The image that started it all.
I remember thinking this example was cute, and figured it wasn’t useful because it depended on exact pixel manipulation and access to the network’s inner workings. Variants have since been discovered where adversarial examples can be printed out and photographed and retain their adversarial classification. Other variants have been discovered where stickers can trigger an adversarial classification.
Not a stop sign anymore
Alongside papers discovering new variants of this attack, there has also been a rise in papers discussing attempted defenses against these attacks, both attempting to craft defenses and then finding new holes in these defenses.
This review paper, “Motivating the Rules of the Game for Adversarial Example Research”, surveys the cottage industry of adversarial example research and suggests that most of it is not useful.

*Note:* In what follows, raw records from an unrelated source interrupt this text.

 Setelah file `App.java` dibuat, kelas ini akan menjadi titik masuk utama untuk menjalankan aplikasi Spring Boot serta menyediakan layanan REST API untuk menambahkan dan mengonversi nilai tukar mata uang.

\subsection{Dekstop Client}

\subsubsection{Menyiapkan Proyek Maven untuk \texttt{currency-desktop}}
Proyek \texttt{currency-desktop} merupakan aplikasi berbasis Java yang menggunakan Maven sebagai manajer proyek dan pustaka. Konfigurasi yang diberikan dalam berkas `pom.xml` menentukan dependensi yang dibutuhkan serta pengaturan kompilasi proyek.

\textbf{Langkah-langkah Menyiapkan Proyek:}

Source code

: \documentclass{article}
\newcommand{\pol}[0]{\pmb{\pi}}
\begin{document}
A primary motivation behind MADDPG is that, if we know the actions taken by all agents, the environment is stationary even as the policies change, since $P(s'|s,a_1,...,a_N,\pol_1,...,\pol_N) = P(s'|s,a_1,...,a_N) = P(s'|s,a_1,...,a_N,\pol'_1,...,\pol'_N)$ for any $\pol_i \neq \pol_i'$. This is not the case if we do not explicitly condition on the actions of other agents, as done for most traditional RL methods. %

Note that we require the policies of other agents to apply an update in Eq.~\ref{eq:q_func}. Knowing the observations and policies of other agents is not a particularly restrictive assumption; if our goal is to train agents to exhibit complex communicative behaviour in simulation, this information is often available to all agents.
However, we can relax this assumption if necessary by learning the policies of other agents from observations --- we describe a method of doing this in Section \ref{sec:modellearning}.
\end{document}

What’s wrong with the literature?
The review suggests three flaws.
The first flaw is that this entire line of research isn’t particularly motivated by any real attack. An image that has been perturbed in a way that is imperceptible to the human eye makes for a flashy demo, but there is no attack that is enabled by this imperceptibility.
The second flaw is that the quantitative measure of “human perceptibility” is simplified to an \(l_p\) norm with some radius. This simplification is made because it’s kind of hard to quantify human perceptibility. Unfortunately, this is a pretty meaningless result because human perception is so much more than just \(l_p\) norms. It’s a kind of streetlight error: researchers have spent a lot of effort thoroughly proving that the key is not under the streetlight. But as soon as you look a little bit outside of the lit region, you find the key. As a result, defense after defense has been defeated despite being “proven” to work.
The third flaw is that most of the defenses proposed in the literature result in degraded performance on a non-adversarial test set. Thus, the defenses guard against a very specific set of attacks (which, because of flaws 1 and 2, are pointless to defend against), while increasing the success rate of the stupid attack (iterate through non-adversarial examples until you find something the model messes up).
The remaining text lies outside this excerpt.